▶ **Exercise goal**
Return every line from the records below in which the word "instance" is found.

--- START ---

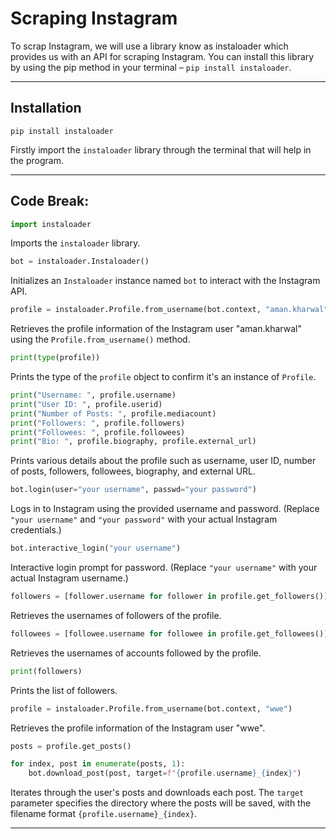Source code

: # Scraping Instagram

To scrap Instagram, we will use a library know as instaloader which provides us with an API for scraping Instagram. You can install this library by using the pip method in your terminal – `pip install instaloader`.

-----

## Installation

```
pip install instaloader
```
Firstly import the `instaloader` library through the terminal that will help in the program.

-----

## Code Break:

```python
import instaloader
```
Imports the `instaloader` library.

```python
bot = instaloader.Instaloader()
```
Initializes an `Instaloader` instance named `bot` to interact with the Instagram API.

```python
profile = instaloader.Profile.from_username(bot.context, "aman.kharwal")
```
Retrieves the profile information of the Instagram user "aman.kharwal" using the `Profile.from_username()` method.

```python
print(type(profile))
```
Prints the type of the `profile` object to confirm it's an instance of `Profile`.

```python
print("Username: ", profile.username)
print("User ID: ", profile.userid)
print("Number of Posts: ", profile.mediacount)
print("Followers: ", profile.followers)
print("Followees: ", profile.followees)
print("Bio: ", profile.biography, profile.external_url)
```
Prints various details about the profile such as username, user ID, number of posts, followers, followees, biography, and external URL.

```python
bot.login(user="your username", passwd="your password")
```
Logs in to Instagram using the provided username and password. (Replace `"your username"` and `"your password"` with your actual Instagram credentials.)

```python
bot.interactive_login("your username")
```
Interactive login prompt for password. (Replace `"your username"` with your actual Instagram username.)

```python
followers = [follower.username for follower in profile.get_followers()]
```
Retrieves the usernames of followers of the profile.

```python
followees = [followee.username for followee in profile.get_followees()]
```
Retrieves the usernames of accounts followed by the profile.

```python
print(followers)
```
Prints the list of followers.

```python
profile = instaloader.Profile.from_username(bot.context, "wwe")
```
Retrieves the profile information of the Instagram user "wwe".

```python
posts = profile.get_posts()

for index, post in enumerate(posts, 1):
    bot.download_post(post, target=f"{profile.username}_{index}")
```
Iterates through the user's posts and downloads each post. The `target` parameter specifies the directory where the posts will be saved, with the filename format `{profile.username}_{index}`.

-----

--- END ---

▶ **Response for this exercise**
Initializes an `Instaloader` instance named `bot` to interact with the Instagram API.
Prints the type of the `profile` object to confirm it's an instance of `Profile`.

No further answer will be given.